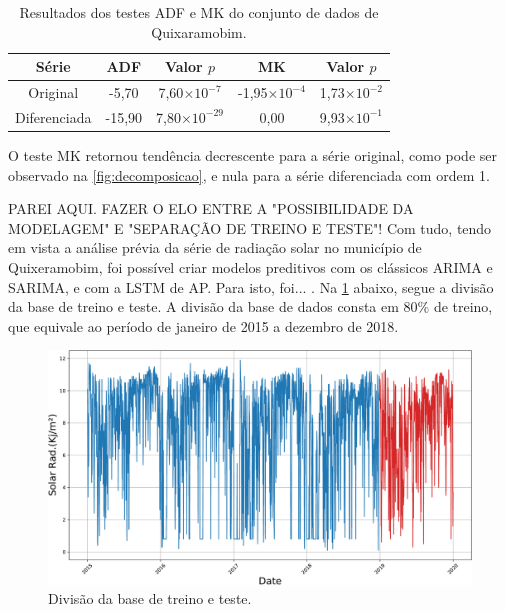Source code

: \documentclass[a4paper]{ifacconf}
\begin{document}
\begin{table}
	\centering
	\caption{Resultados dos testes  \ac{ADF} e \ac{MK} do conjunto de dados de Quixaramobim.}
	\begin{tabularx}{\columnwidth}{ccCCC} 
		\toprule
		Série        & \ac{ADF} & Valor $p$             & \ac{MK}               & Valor $p$ \\
		\midrule
		Original     & -5,70    & 7,60$\times 10^{-7}$  & -1,95$\times 10^{-4}$ & 1,73$\times 10^{-2}$   \\ %
		Diferenciada & -15,90   & 7,80$\times 10^{-29}$ & 0,00                  & 9,93$\times 10^{-1}$   \\
		\bottomrule
	\end{tabularx}
\end{table}
O teste \ac{MK} retornou tendência decrescente para a série original, como pode ser observado na \ref{fig:decomposicao}, e nula para a série diferenciada com ordem 1.

{\color{purple}PAREI AQUI. FAZER O ELO ENTRE A "POSSIBILIDADE DA MODELAGEM" E "SEPARAÇÃO DE TREINO E TESTE"! }
Com tudo, tendo em vista a análise prévia da série de radiação solar no município de Quixeramobim, foi possível criar modelos preditivos com os clássicos \ac{ARIMA} e \ac{SARIMA}, e com a \ac{LSTM} de \ac{AP}. Para isto, foi... . Na \ref{fig:train_test} abaixo, segue a divisão da base de treino e teste. A divisão da base de dados consta em $80\%$
de treino, que equivale ao período de janeiro de 2015 a dezembro de 2018.
\begin{figure} 
	\centering
	\includegraphics[width=0.9\columnwidth]{images/train_test.pdf}
	\caption{Divisão da base de treino e teste.}\label{fig:train_test}
\end{figure}

\end{document}
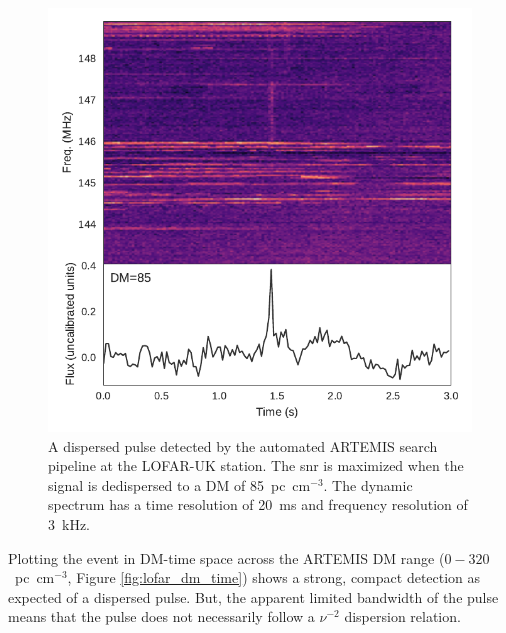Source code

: \documentclass[a4paper,fleqn,usenatbib]{mnras}
\begin{document}
\begin{figure}
    \includegraphics[width=1.0\linewidth]{figures/LOFAR_dynamic_dedisp.pdf}
    \caption{A dispersed pulse detected by the automated ARTEMIS search pipeline
    at the LOFAR-UK station. The \gls{snr} is maximized when the signal is
    dedispersed to a DM of 85~pc~cm$^{-3}$. The dynamic spectrum has a time
    resolution of 20~ms and frequency resolution of 3~kHz.
    }
    \label{fig:lofar_dynamic}
\end{figure}

Plotting the event in DM-time space across the ARTEMIS DM range
($0-320$~pc~cm$^{-3}$, Figure \ref{fig:lofar_dm_time}) shows a strong, compact
detection as expected of a dispersed pulse. But, the apparent limited bandwidth
of the pulse means that the pulse does not necessarily follow a $\nu^{-2}$
dispersion relation.
\end{document}

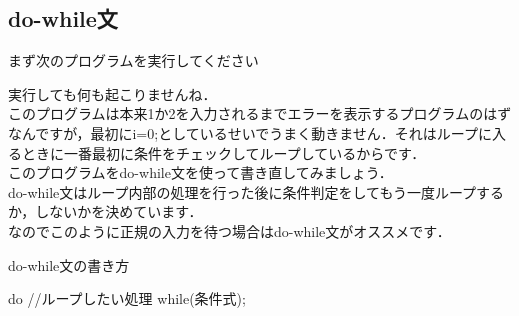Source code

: \subsection{do-while文}
まず次のプログラムを実行してください

実行しても何も起こりませんね．\\
このプログラムは本来1か2を入力されるまでエラーを表示するプログラムのはずなんですが，最初にi=0;としているせいでうまく動きません．それはループに入るときに一番最初に条件をチェックしてループしているからです．\\
このプログラムをdo-while文を使って書き直してみましょう．\\

do-while文はループ内部の処理を行った後に条件判定をしてもう一度ループするか，しないかを決めています．\\
なのでこのように正規の入力を待つ場合はdo-while文がオススメです．\\
\begin{itembox}{do-while文の書き方}
\begin{verbatimtab}
do{
	//ループしたい処理
}while(条件式);
\end{verbatimtab}
\end{itembox}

○ ○ ○ ○ ○

§ **YOUR GOAL**
Your answer should hold every line of the entries that contains the string "begin".

§ **SOLUTION TO THE EXERCISE**
\begin{document}
\begin{table}
	\begin{tabularx}{\columnwidth}{ccCCC} 
\begin{figure} 
\begin{document}
\begin{figure}
\begin{itembox}{do-while文の書き方}
\begin{verbatimtab}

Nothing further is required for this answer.